I turned, and we clambered back to the shore. We climbed the path, passed the gorse at its crest, and walked back through the blue woods, reaching the gates as the heat of the afternoon began cooling. Tom and Nicholas Osmond drove me back to Kerrith, dropping me, at my request, by the Briggs sisters. They went in to say good-bye to Elinor and Jocelyn. Glad to be alone, I walked back through the town, and up the hill toward The Pines. I had no premonition, no sense of what was going to happen next, though I’d imagined this moment many times, and always believed that I would have.

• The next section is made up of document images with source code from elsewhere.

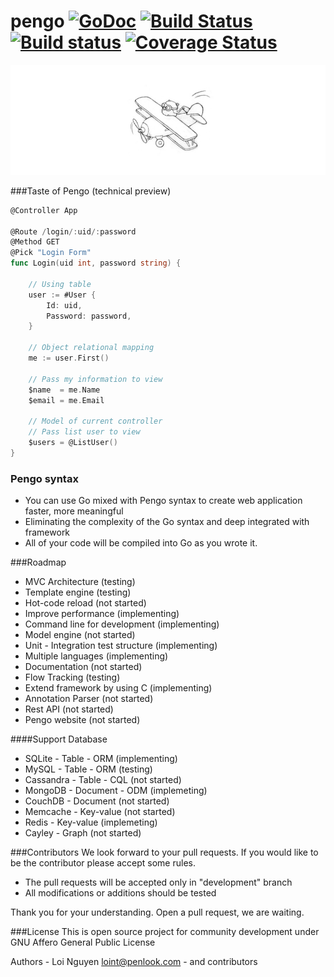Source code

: # pengo [![GoDoc](https://img.shields.io/badge/doc-reference-blue.svg)](https://godoc.org/github.com/penlook/pengo) [![Build Status](https://travis-ci.org/penlook/pengo.svg)](https://travis-ci.org/penlook/pengo) [![Build status](https://ci.appveyor.com/api/projects/status/u6m54q5v1tgl9sxh?svg=true)](https://ci.appveyor.com/project/loint/pengo) [![Coverage Status](https://coveralls.io/repos/penlook/pengo/badge.svg?branch=master)](https://coveralls.io/r/penlook/pengo?branch=master)



![Go fly with Pengo](doc/image/gofly.png)

###Taste of Pengo (technical preview)

```go
@Controller App

@Route /login/:uid/:password
@Method GET
@Pick "Login Form"
func Login(uid int, password string) {

	// Using table
	user := #User {
		Id: uid,
		Password: password,
	}

	// Object relational mapping
	me := user.First()

	// Pass my information to view
	$name  = me.Name
	$email = me.Email

	// Model of current controller
	// Pass list user to view
	$users = @ListUser()
}
```

### Pengo syntax
- You can use Go mixed with Pengo syntax to create web application faster, more meaningful
- Eliminating the complexity of the Go syntax and deep integrated with framework
- All of your code will be compiled into Go as you wrote it.

###Roadmap

- MVC Architecture (testing)
- Template engine (testing)
- Hot-code reload (not started)
- Improve performance (implementing)
- Command line for development (implementing)
- Model engine (not started)
- Unit - Integration test structure (implementing)
- Multiple languages (implementing)
- Documentation (not started)
- Flow Tracking (testing)
- Extend framework by using C (implementing)
- Annotation Parser (not started)
- Rest API (not started)
- Pengo website (not started)

####Support Database

- SQLite	  -   Table      - ORM  (implementing)
- MySQL      -   Table      - ORM  (testing)
- Cassandra  -   Table      - CQL  (not started)
- MongoDB    -   Document   - ODM  (implemeting)
- CouchDB    -   Document          (not started)
- Memcache   -   Key-value         (not started)
- Redis      -   Key-value         (implemeting)
- Cayley     -   Graph             (not started)

###Contributors
We look forward to your pull requests. If you would like to be the contributor please accept some rules.

- The pull requests will be accepted only in "development" branch
- All modifications or additions should be tested

Thank you for your understanding.
Open a pull request, we are waiting.

###License
This is open source project for community development under GNU Affero General Public License

Authors
	- Loi Nguyen <loint@penlook.com>
	- and contributors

I was looking at the honeysuckle and the dog roses entwined in the hedgerows; I was letting the events of the afternoon lie down in my mind, and an ache was settling about my heart. I could relinquish Tom, I realized, but it was hard, very hard, to relinquish Rebecca. Below me, in the mouth of the harbor, little boats were tacking back and forth; a future I’d allowed myself to imagine was eddying away, but I knew there must be another, over the edge of the horizon. I looked out toward the shimmer of the ocean; then I realized someone was calling my name. I looked up the hill and saw Rose standing at the gate of The Pines, her face a white blur of fear and anxiety. “Ellie, Ellie,” she cried. “Oh, thank God. Come quickly…”
I began to run. I ran up the hill, past Rose, who could scarcely speak, and then down through our gardens. I ran past the Grenville roses, between the palm and the monkey puzzle, toward a shape, a huddle, at the end of our garden. Francis Latimer was kneeling by our boundary wall, holding my father in his arms; my father was lying on the ground, half slumped against the wall, and his face…ah, his face was terribly altered.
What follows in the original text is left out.